- Exercise brief -
Return only those lines of the material that contain "like".
>>>>
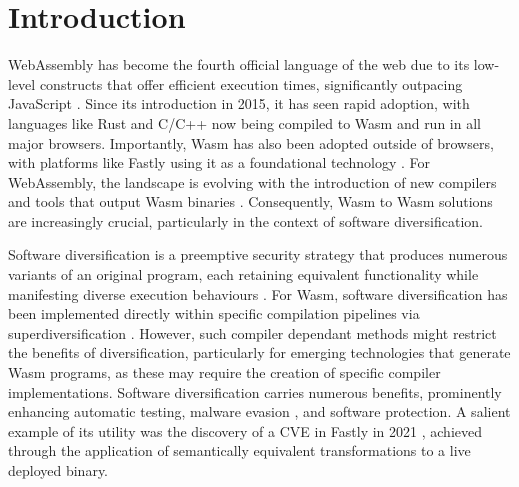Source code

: \documentclass[sigplan,screen]{acmart}
\newcommand{\wasm}{Wasm\xspace}
\newcommand{\Wasm}{WebAssembly\xspace}
\begin{document}

\section{Introduction}

\Wasm has become the fourth official language of the web due to its low-level constructs that offer efficient execution times, significantly outpacing JavaScript \cite{haas2017bringing, WebAssemblyCoreSpecification}. 
Since its introduction in 2015, it has seen rapid adoption, with languages like Rust and C/C++ now being compiled to \wasm and run in all major browsers. 
Importantly, \wasm has also been adopted outside of browsers, with platforms like Fastly using it as a foundational technology \cite{fastly}.
For \Wasm, the landscape is evolving with the introduction of new compilers and tools that output \wasm binaries \cite{hilbig2021empirical, javy, kmm}.
Consequently, \wasm to \wasm solutions are increasingly crucial, particularly in the context of software diversification.

Software diversification is a preemptive security strategy that produces numerous variants of an original program, each retaining equivalent functionality while manifesting diverse execution behaviours \cite{cohen1993operating, 4197960, 595185}. 
For \wasm, software diversification has been implemented directly within specific compilation pipelines via superdiversification \cite{arteaga2020crow, MEWE}. 
However, such compiler dependant methods might restrict the benefits of diversification, particularly for emerging technologies that generate \wasm programs, as these may require the creation of specific compiler implementations. 
Software diversification carries numerous benefits, prominently enhancing automatic testing, malware evasion \cite{CABRERAARTEAGA2023103296}, and software protection. 
A salient example of its utility was the discovery of a CVE in Fastly in 2021 \cite{CVE}, achieved through the application of semantically equivalent transformations to a live deployed binary.
\end{document}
<<<<
- Result of the exercise -
Since its introduction in 2015, it has seen rapid adoption, with languages like Rust and C/C++ now being compiled to \wasm and run in all major browsers. 
Importantly, \wasm has also been adopted outside of browsers, with platforms like Fastly using it as a foundational technology \cite{fastly}.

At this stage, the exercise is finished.